- Федор, вот здесь выставка художника Домье. Ты знаешь Домье?
- Нет, не знаю.
- Это великий француз. С чисто французским юмором он писал адвокатов, суд. Здесь есть небольшая картина, изображающая адвоката, который разрывается, доказывая невиновность своего подсудимого, а секретарь, разбирая бумаги, остановился и смотрит на него. Но как смотрит! Этого нельзя рассказать. Надо видеть. До чего смешно! Это какой-то Мольер в живописи.
- Зайдем, посмотрим, - сказал Шаляпин.
Мы зашли в магазин.
Хозяин, почтенный человек, вежливо сказал нам, что вчера выставку закрыли. Я попросил его, если можно, показать картину Домье, рассказав приблизительно ее содержание. Он любезно согласился, отпер шкаф в другой комнате, достал бронзовый ящик и, бережно вынув из него картину, поставил ее перед нами на мольберт.
Шаляпин долго смотрел на картину и, обернувшись ко мне, сказал:
- Это действительно смешно. В чем дело? Смешно. И зло смешно.
Он спросил у хозяина:
- Она продается?
- Да, мосье. Это редкий Домье.
- Я хочу приобрести. Что она стоит?
- Миллион двести тысяч.
- Ага, - задумался Шаляпин. - Это дорого. В чем дело? Картина не большая. Нет, я не могу ее купить…

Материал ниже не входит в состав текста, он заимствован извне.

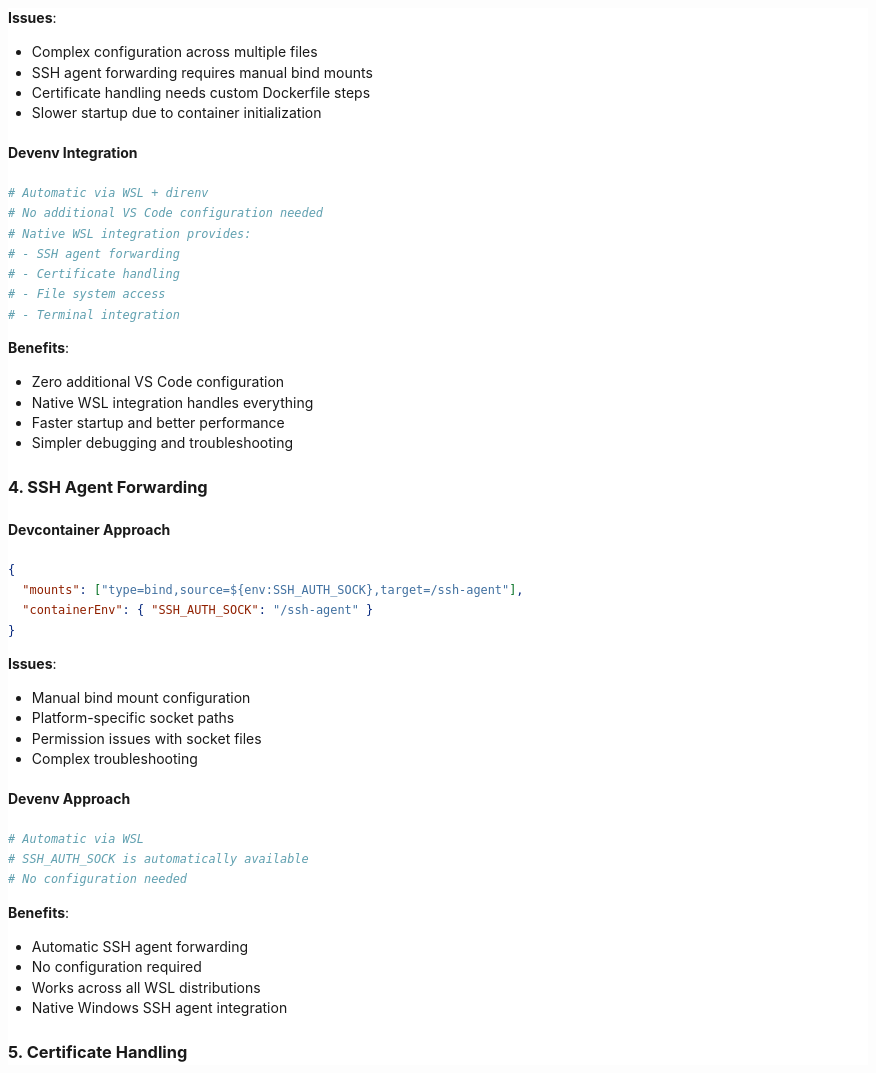**Issues**:
- Complex configuration across multiple files
- SSH agent forwarding requires manual bind mounts
- Certificate handling needs custom Dockerfile steps
- Slower startup due to container initialization

#### Devenv Integration
```bash
# Automatic via WSL + direnv
# No additional VS Code configuration needed
# Native WSL integration provides:
# - SSH agent forwarding
# - Certificate handling
# - File system access
# - Terminal integration
```

**Benefits**:
- Zero additional VS Code configuration
- Native WSL integration handles everything
- Faster startup and better performance
- Simpler debugging and troubleshooting

### 4. SSH Agent Forwarding

#### Devcontainer Approach
```json
{
  "mounts": ["type=bind,source=${env:SSH_AUTH_SOCK},target=/ssh-agent"],
  "containerEnv": { "SSH_AUTH_SOCK": "/ssh-agent" }
}
```

**Issues**:
- Manual bind mount configuration
- Platform-specific socket paths
- Permission issues with socket files
- Complex troubleshooting

#### Devenv Approach
```bash
# Automatic via WSL
# SSH_AUTH_SOCK is automatically available
# No configuration needed
```

**Benefits**:
- Automatic SSH agent forwarding
- No configuration required
- Works across all WSL distributions
- Native Windows SSH agent integration

### 5. Certificate Handling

Поблагодарив любезного хозяина, мы вышли из магазина. Шаляпин остановился на мостовой. Он был рассержен. Ударял палкой по мостовой и серьезно, подняв голову и смотря в сторону, говорил:
- Константин Алексеевич, вы представляете себе, сколько я должен за эти деньги спеть? Вот вам художники! Может быть, он теперь написал новую в неделю. А я плати миллион. В чем дело?
- Постой, Федя, да ведь Домье давно умер. Ты тогда и не родился еще. При жизни его ты бы, вероятно, купил эту картину дешево. Это бессмертный художник.
Стуча тростью по мостовой, Шаляпин расколол ее пополам. Он поднял обломок и окончательно разгневался.
- Да, художники! Картинка-то небольшая!
- Велика Федура, да дура! - засмеялся я.
- Ты что? Не про меня ли?
- Смешно, Федя.
- Тебе все смешно. Миллион двести тысяч. А ты знаешь ли, мне предложили Тициана, огромную картину, в Англии, за двести тысяч, и я ее купил.
- Молодец! Не верится только. За двести тысяч Тициана едва ли купишь.
- Увидишь.
Федор Иванович продолжал сердиться на Домье.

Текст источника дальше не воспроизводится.